MATERIAL SHOWN:
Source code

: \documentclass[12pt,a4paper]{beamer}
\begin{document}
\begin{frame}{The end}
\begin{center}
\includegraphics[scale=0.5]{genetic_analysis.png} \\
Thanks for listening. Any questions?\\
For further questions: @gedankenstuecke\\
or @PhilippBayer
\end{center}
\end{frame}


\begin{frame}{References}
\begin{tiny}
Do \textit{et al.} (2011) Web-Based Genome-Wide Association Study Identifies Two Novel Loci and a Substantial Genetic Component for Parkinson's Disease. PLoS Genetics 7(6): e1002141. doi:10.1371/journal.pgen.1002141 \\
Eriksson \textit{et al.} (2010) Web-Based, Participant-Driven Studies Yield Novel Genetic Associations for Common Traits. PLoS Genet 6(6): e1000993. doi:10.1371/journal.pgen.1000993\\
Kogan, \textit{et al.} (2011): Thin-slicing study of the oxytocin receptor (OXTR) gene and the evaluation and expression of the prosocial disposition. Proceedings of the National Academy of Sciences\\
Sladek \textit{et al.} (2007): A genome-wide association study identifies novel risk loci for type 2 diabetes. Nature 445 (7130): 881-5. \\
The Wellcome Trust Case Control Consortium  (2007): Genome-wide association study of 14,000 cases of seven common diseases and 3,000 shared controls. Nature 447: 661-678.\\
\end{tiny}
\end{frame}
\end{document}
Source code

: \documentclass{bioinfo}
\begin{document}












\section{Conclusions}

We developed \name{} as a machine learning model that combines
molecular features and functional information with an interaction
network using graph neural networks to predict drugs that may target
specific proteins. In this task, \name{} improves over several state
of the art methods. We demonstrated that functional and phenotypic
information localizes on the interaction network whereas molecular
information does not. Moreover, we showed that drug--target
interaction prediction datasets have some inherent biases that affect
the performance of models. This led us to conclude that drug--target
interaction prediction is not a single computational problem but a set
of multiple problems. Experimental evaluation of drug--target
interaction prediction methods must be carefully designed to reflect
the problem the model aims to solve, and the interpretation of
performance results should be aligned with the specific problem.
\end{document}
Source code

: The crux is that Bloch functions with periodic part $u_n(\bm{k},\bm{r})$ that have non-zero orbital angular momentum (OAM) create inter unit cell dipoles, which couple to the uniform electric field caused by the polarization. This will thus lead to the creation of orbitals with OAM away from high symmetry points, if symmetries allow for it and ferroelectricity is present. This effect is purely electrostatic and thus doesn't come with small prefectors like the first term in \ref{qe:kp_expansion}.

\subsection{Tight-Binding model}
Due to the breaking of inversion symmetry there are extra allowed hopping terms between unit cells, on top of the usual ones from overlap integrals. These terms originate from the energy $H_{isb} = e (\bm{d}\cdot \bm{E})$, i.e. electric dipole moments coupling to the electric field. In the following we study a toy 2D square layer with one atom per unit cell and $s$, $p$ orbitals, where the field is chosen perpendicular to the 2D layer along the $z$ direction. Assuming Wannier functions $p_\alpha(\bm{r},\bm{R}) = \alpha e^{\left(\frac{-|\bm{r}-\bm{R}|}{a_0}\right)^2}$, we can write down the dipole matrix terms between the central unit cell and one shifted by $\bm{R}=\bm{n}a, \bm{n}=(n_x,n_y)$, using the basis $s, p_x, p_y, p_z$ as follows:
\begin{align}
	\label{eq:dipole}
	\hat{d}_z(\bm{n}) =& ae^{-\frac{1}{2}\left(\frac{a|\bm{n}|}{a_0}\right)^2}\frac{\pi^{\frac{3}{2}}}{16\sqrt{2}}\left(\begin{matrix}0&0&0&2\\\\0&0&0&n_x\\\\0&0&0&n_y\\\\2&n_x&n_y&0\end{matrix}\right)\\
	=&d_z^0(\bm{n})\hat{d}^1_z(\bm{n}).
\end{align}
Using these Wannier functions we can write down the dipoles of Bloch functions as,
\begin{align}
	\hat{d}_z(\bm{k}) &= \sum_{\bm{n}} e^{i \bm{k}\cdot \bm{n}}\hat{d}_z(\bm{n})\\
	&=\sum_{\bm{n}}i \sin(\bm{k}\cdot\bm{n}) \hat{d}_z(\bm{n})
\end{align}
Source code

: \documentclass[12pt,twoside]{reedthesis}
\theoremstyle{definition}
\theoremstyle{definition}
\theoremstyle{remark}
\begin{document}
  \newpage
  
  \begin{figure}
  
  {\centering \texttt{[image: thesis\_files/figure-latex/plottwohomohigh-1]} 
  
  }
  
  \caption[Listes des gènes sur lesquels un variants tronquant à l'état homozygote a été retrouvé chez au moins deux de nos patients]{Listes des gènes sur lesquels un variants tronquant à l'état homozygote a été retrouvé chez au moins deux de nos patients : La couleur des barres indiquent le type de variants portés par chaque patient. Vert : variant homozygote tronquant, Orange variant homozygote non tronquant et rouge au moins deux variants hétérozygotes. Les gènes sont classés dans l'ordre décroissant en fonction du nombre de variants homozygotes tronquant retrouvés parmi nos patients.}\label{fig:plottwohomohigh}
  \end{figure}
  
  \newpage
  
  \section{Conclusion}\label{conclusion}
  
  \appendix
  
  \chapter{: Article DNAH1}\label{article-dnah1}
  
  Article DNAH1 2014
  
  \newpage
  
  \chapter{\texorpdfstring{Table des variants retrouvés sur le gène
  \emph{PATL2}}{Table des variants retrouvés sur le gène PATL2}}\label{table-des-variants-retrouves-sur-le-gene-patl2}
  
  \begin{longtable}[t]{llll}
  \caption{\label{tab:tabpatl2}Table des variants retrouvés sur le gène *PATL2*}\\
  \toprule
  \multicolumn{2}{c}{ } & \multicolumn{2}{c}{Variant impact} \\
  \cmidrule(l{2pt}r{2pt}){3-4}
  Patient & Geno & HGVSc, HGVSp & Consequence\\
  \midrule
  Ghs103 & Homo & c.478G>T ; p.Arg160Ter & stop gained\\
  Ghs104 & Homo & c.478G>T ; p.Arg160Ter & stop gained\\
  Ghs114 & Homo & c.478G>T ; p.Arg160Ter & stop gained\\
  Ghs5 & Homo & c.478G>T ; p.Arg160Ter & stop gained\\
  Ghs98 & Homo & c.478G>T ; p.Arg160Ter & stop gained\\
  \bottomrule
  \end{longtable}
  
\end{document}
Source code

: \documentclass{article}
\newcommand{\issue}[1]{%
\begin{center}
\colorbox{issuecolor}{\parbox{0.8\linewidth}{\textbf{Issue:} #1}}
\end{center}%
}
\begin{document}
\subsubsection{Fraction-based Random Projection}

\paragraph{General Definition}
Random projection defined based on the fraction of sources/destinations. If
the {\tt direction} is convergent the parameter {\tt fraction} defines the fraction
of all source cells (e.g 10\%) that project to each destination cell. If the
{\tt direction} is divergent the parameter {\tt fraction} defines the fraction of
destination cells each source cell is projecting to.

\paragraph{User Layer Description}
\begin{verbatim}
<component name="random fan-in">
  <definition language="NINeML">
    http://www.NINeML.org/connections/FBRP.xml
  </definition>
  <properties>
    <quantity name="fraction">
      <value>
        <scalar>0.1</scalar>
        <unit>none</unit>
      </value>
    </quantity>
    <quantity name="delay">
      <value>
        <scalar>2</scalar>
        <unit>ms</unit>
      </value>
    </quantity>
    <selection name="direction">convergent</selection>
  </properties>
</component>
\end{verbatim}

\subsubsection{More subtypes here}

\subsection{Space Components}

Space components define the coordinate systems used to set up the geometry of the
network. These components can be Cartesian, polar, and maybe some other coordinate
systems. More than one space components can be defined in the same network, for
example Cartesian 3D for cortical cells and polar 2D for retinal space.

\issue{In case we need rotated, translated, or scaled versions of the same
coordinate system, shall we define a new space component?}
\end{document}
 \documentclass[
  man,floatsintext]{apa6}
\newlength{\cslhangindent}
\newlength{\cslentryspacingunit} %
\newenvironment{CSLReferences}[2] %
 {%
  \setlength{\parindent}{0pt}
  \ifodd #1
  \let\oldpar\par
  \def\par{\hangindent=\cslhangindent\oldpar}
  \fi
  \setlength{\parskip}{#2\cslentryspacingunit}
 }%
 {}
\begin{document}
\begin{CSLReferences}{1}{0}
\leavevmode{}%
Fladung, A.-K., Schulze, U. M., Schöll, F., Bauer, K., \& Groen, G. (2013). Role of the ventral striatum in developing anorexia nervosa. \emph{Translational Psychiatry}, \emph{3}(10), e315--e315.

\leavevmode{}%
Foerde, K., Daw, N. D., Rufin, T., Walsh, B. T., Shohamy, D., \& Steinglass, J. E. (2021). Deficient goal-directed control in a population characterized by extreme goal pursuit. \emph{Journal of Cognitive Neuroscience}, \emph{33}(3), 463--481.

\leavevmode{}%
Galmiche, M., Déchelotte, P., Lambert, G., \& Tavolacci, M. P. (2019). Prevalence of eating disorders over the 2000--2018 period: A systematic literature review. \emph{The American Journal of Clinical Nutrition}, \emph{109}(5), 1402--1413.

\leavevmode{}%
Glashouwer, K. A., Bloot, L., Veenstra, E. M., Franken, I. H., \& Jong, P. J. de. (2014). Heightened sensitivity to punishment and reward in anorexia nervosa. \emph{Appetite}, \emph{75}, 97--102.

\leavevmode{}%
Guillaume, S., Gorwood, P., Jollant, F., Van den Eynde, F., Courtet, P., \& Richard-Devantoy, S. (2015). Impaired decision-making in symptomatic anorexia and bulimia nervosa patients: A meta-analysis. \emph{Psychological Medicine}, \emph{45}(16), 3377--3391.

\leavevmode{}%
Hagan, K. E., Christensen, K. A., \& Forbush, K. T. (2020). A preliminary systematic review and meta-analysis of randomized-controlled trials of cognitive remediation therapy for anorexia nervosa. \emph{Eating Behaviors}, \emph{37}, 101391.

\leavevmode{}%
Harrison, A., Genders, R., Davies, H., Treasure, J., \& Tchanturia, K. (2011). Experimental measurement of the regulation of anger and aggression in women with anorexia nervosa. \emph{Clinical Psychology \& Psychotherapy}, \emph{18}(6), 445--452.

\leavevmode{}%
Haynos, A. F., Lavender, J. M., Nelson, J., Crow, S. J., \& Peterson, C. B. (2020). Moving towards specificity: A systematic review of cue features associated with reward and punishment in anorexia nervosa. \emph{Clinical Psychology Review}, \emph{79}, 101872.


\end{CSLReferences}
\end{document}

PROBLEM REQUIREMENTS: Extract exactly and only the lines above from the line containing "<scalar>0.1</scalar>" through the line containing "</component>", both end lines included.

SOLUTION:
        <scalar>0.1</scalar>
        <unit>none</unit>
      </value>
    </quantity>
    <quantity name="delay">
      <value>
        <scalar>2</scalar>
        <unit>ms</unit>
      </value>
    </quantity>
    <selection name="direction">convergent</selection>
  </properties>
</component>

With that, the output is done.